Your instructions: The answer must be one number: how many lines in the records below contain the string "Transformer".

Data records:
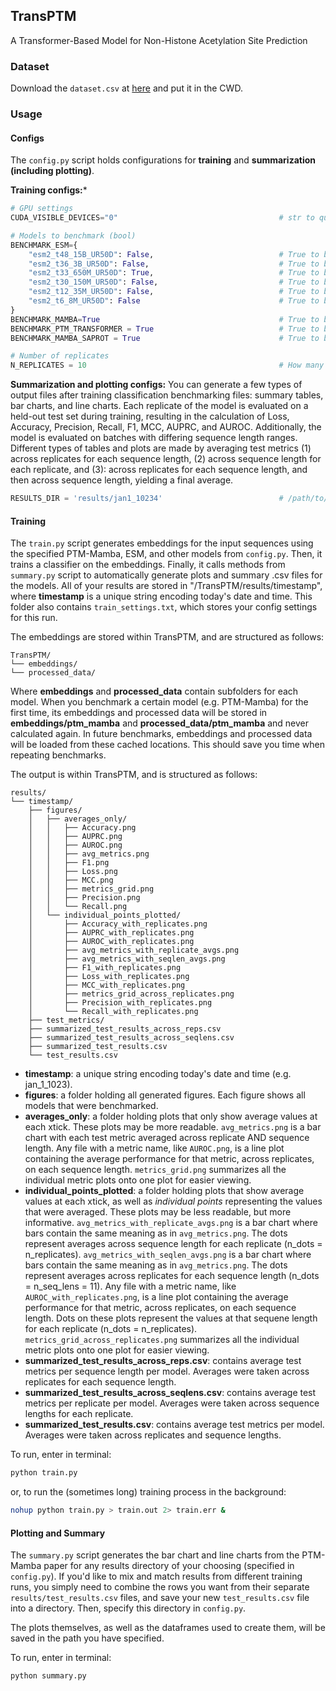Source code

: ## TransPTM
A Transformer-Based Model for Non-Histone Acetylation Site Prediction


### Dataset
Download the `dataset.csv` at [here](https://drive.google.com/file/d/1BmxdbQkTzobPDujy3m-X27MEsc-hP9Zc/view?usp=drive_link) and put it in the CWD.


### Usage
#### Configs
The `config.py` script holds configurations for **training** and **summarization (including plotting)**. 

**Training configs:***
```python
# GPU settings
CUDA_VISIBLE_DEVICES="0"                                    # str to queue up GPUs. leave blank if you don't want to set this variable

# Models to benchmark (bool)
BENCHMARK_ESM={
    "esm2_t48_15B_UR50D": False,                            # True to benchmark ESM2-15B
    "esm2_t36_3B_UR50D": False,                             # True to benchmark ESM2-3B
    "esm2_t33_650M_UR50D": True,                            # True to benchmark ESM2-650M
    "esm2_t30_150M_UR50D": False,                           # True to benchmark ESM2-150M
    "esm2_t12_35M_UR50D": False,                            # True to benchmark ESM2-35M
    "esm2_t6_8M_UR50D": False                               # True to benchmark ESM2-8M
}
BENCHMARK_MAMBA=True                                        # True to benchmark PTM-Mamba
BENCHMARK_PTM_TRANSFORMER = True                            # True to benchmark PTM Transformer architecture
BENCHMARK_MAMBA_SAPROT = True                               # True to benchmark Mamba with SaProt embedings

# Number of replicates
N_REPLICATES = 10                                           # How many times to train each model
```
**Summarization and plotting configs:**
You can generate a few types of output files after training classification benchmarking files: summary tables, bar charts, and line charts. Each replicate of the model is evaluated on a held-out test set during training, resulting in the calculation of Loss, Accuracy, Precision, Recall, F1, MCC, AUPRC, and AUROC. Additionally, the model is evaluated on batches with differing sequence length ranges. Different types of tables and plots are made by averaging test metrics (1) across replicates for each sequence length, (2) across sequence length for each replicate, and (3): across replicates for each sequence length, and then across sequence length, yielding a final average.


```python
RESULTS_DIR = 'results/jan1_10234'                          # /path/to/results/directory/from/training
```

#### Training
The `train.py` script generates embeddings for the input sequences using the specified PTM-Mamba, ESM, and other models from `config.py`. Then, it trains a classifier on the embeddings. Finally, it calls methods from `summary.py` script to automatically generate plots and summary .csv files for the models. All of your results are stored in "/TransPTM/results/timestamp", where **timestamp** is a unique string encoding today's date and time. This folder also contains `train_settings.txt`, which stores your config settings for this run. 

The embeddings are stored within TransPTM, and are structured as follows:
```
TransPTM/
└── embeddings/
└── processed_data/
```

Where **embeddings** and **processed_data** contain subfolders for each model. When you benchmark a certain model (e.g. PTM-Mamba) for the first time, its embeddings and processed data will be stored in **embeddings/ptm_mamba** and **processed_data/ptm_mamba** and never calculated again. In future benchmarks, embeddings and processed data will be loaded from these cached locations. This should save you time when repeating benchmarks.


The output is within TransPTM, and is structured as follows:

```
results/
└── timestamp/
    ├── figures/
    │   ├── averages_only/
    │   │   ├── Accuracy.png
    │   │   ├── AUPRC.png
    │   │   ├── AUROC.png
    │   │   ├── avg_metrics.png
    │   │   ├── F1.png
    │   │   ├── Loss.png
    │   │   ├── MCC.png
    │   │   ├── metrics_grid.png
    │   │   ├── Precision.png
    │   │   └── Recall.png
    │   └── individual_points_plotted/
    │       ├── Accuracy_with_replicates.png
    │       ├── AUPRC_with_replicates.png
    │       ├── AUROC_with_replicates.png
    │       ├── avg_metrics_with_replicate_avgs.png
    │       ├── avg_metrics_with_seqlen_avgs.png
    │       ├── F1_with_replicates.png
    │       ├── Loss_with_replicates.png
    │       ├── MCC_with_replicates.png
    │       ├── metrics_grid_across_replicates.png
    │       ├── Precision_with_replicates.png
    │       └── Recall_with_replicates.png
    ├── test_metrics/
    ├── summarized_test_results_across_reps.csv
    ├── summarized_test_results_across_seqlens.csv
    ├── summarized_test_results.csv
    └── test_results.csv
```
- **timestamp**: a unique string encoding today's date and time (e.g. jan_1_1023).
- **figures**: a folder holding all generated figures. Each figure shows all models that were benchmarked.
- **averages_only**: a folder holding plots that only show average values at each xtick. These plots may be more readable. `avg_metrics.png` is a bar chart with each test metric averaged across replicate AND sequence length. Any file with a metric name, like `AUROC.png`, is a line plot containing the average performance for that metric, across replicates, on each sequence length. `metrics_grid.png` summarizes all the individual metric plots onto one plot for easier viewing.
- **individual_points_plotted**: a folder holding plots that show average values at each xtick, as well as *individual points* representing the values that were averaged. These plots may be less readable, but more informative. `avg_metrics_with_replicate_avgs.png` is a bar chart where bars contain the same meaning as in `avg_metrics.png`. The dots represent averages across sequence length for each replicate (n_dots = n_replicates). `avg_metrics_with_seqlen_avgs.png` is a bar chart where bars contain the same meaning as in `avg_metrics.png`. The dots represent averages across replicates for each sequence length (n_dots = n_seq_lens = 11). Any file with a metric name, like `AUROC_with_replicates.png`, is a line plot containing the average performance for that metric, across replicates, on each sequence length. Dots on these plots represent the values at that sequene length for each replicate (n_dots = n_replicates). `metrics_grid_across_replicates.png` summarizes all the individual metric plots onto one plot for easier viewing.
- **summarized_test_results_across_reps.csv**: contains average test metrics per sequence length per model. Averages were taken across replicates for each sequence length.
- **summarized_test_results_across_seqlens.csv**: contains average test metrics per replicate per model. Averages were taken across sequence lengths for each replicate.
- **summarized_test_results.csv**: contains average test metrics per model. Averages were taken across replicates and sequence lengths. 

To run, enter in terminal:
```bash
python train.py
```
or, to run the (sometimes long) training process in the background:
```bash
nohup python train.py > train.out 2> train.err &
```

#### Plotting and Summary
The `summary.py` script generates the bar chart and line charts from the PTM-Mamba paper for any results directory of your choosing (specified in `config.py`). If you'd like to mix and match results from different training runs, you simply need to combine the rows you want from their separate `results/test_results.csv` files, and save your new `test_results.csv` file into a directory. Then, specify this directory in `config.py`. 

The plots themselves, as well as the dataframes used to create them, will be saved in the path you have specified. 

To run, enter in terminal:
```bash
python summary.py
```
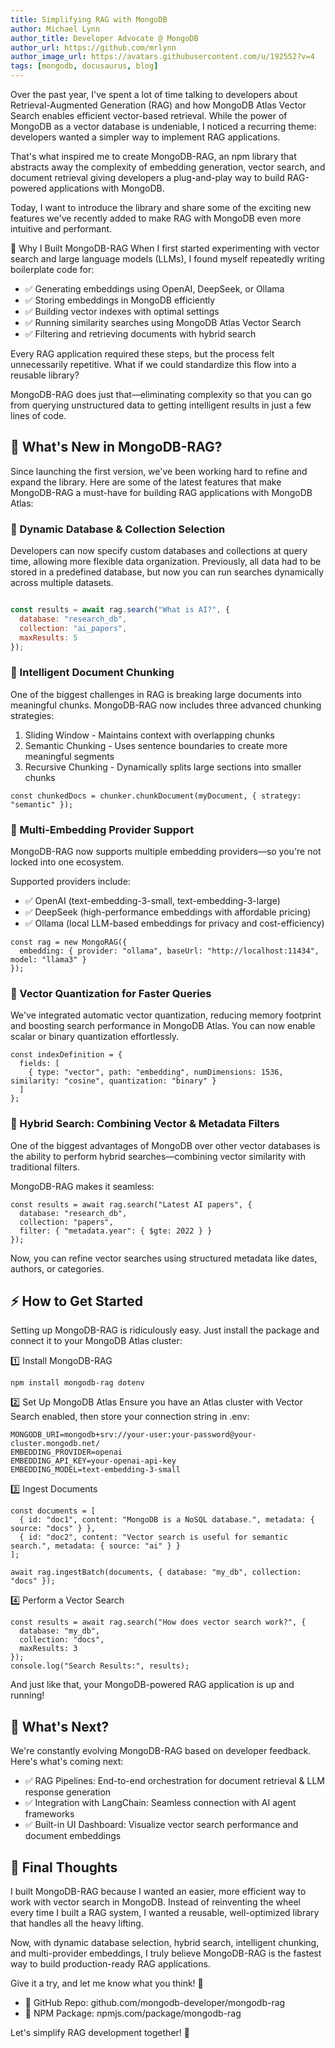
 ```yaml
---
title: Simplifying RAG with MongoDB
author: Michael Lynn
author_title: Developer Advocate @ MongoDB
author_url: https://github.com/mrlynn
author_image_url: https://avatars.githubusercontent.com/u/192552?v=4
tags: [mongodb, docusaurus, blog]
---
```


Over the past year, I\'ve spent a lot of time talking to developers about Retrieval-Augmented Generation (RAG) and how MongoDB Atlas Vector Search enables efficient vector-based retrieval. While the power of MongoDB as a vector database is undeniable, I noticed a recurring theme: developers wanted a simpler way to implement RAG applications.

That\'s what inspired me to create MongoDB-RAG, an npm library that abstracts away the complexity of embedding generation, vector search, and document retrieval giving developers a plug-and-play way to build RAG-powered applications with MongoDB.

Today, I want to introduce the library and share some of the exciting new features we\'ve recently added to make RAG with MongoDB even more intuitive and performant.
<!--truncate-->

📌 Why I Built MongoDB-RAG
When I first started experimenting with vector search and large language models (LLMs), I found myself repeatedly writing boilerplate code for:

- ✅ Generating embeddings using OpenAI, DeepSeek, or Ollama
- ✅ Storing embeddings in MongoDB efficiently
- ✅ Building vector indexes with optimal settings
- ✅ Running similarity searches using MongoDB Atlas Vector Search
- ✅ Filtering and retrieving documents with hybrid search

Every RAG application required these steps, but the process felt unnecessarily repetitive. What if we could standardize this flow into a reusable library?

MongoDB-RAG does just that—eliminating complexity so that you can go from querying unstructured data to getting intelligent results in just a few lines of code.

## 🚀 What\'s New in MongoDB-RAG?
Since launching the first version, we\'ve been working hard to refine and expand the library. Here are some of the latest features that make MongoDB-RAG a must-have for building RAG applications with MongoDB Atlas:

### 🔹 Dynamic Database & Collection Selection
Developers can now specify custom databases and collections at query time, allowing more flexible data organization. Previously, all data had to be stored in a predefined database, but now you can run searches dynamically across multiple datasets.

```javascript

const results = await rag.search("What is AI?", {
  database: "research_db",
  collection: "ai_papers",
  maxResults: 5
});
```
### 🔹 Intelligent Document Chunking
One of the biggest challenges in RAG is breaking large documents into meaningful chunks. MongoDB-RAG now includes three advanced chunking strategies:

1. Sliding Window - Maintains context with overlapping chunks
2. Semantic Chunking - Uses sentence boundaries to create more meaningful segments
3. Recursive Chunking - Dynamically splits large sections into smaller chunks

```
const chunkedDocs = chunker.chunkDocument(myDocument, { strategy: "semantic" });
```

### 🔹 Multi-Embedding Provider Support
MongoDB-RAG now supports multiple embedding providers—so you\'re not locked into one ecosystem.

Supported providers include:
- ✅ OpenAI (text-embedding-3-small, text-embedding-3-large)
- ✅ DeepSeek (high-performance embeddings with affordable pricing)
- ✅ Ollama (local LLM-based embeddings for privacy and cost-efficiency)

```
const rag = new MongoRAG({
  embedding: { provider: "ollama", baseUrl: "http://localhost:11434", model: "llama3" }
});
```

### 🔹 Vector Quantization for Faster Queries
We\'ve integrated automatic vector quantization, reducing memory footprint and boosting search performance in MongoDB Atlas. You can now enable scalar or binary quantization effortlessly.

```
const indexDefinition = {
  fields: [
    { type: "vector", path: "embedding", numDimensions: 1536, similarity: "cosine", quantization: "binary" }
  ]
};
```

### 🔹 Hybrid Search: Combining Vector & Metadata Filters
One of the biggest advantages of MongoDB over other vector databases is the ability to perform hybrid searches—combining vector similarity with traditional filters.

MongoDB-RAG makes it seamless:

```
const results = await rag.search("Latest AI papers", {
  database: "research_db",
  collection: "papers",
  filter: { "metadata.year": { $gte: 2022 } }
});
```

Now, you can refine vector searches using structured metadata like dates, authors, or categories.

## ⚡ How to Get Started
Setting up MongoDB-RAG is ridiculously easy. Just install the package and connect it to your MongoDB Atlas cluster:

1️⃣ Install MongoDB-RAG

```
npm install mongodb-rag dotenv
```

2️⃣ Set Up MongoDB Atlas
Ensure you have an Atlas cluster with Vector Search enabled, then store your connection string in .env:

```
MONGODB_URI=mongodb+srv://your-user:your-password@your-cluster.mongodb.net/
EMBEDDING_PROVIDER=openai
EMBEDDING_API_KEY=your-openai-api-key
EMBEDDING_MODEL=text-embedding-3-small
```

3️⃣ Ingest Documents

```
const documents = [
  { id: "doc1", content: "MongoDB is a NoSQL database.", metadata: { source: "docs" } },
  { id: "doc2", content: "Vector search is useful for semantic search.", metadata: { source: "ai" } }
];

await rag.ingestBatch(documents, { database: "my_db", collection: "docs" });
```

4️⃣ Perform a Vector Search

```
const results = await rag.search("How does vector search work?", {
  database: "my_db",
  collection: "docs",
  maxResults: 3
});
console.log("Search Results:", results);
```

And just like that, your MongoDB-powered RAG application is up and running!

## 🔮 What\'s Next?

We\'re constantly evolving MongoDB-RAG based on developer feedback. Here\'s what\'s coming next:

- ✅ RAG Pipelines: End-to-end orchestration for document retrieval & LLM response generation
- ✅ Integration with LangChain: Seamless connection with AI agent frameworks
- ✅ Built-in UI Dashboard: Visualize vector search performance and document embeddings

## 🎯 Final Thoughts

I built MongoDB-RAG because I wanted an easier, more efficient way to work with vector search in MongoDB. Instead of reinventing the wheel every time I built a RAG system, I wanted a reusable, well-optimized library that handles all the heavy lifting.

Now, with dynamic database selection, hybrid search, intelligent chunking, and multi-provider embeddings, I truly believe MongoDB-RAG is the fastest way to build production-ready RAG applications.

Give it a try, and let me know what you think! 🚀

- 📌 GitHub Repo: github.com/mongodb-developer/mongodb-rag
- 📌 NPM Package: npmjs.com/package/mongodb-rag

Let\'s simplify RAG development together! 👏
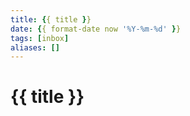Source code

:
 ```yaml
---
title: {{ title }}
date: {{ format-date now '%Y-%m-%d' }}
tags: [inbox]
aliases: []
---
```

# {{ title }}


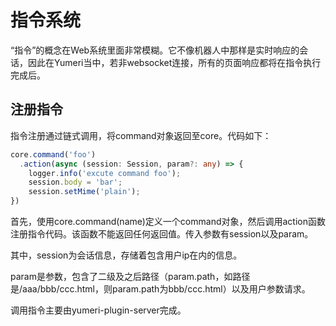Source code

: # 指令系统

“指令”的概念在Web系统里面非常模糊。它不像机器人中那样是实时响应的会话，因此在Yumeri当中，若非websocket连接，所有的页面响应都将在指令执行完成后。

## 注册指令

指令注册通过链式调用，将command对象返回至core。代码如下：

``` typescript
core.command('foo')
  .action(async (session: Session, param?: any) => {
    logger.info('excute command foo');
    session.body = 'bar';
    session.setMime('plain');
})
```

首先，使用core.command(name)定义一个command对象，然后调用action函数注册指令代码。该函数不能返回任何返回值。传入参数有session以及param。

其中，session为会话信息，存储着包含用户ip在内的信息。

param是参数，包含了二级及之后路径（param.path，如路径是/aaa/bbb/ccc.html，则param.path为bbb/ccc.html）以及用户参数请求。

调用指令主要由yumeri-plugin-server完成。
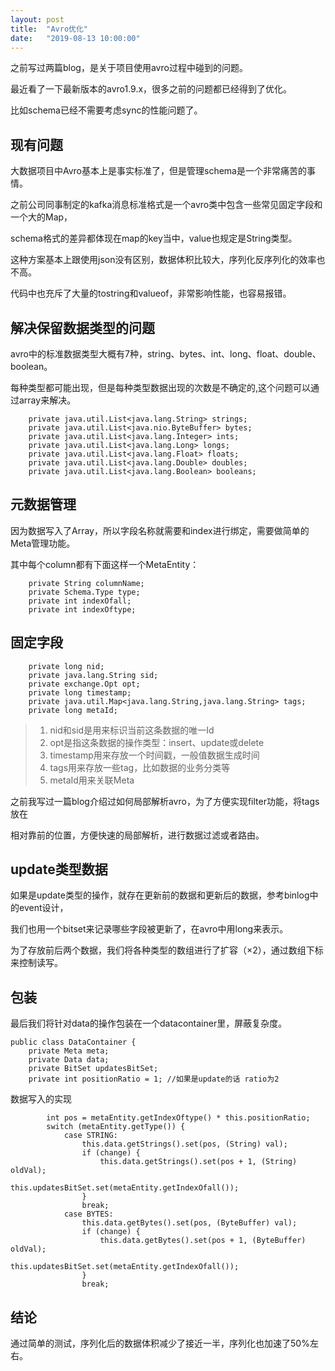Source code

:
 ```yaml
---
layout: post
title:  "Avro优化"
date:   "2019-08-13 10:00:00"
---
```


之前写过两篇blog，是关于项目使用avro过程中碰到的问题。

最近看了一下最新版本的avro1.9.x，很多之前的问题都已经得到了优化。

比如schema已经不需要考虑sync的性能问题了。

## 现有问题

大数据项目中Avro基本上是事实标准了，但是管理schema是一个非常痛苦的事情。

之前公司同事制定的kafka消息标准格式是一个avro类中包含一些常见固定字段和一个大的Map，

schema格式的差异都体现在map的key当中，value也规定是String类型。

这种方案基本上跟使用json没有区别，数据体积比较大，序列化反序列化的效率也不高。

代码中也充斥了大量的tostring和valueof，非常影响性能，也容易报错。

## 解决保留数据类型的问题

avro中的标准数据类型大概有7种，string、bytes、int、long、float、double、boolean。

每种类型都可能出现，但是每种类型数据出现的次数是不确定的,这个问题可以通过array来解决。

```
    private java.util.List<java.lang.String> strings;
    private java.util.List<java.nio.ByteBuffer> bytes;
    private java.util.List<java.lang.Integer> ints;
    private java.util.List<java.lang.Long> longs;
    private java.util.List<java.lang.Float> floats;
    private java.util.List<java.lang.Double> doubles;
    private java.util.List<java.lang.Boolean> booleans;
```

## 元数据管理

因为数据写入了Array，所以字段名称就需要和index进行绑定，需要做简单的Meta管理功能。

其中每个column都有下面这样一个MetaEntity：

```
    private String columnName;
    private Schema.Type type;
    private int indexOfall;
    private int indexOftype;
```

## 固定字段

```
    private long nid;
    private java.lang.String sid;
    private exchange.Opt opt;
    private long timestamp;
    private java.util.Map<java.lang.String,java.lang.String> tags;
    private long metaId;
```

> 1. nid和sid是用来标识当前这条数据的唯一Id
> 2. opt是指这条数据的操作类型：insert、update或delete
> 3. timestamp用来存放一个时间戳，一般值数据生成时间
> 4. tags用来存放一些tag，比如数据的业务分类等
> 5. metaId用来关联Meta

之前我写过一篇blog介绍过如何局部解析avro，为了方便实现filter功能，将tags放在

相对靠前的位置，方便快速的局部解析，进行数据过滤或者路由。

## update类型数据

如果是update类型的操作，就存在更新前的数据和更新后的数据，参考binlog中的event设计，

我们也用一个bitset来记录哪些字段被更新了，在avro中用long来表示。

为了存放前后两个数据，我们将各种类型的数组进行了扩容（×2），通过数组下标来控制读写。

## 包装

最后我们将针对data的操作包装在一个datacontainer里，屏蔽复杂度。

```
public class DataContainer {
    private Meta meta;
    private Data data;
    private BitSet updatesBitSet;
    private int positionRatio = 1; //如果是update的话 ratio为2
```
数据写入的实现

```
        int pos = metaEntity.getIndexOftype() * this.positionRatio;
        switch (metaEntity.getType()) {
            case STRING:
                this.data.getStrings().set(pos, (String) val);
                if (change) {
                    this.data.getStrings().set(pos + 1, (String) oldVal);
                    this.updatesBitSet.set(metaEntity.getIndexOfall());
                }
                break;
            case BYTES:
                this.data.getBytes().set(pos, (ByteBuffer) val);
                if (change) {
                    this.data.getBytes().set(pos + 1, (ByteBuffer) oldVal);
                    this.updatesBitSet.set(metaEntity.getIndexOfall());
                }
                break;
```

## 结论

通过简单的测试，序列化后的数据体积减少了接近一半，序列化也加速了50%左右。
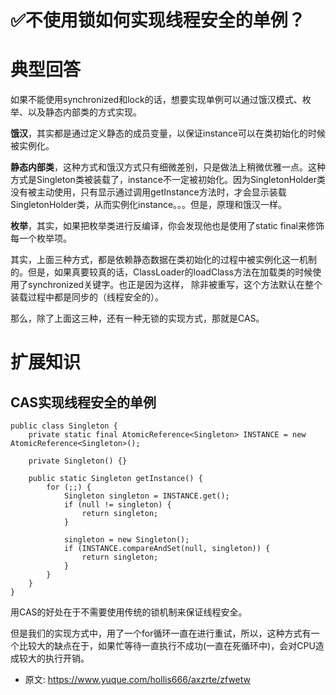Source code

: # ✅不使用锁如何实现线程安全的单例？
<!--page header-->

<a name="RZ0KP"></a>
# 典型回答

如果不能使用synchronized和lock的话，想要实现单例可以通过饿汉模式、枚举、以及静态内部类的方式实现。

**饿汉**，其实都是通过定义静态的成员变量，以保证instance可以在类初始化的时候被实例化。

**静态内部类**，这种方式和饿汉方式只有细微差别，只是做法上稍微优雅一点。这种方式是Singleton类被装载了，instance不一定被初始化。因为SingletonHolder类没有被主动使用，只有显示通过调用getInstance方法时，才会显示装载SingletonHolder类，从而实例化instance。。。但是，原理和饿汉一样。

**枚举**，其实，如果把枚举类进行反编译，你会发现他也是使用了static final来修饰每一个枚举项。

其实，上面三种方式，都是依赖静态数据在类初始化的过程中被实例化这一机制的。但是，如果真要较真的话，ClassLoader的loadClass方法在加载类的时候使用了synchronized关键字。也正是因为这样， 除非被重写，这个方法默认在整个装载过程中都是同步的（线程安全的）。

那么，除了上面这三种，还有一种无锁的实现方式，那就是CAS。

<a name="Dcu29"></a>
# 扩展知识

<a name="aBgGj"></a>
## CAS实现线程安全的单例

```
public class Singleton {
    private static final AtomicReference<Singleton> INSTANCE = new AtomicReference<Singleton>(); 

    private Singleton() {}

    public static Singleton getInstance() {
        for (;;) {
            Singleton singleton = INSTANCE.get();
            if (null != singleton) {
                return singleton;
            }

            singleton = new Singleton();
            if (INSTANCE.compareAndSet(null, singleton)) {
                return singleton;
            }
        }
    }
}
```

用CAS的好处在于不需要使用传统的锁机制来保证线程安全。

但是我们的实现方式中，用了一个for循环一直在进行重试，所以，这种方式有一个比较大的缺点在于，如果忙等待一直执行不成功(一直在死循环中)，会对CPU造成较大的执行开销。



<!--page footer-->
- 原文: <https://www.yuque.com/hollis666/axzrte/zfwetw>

Exercise output: 2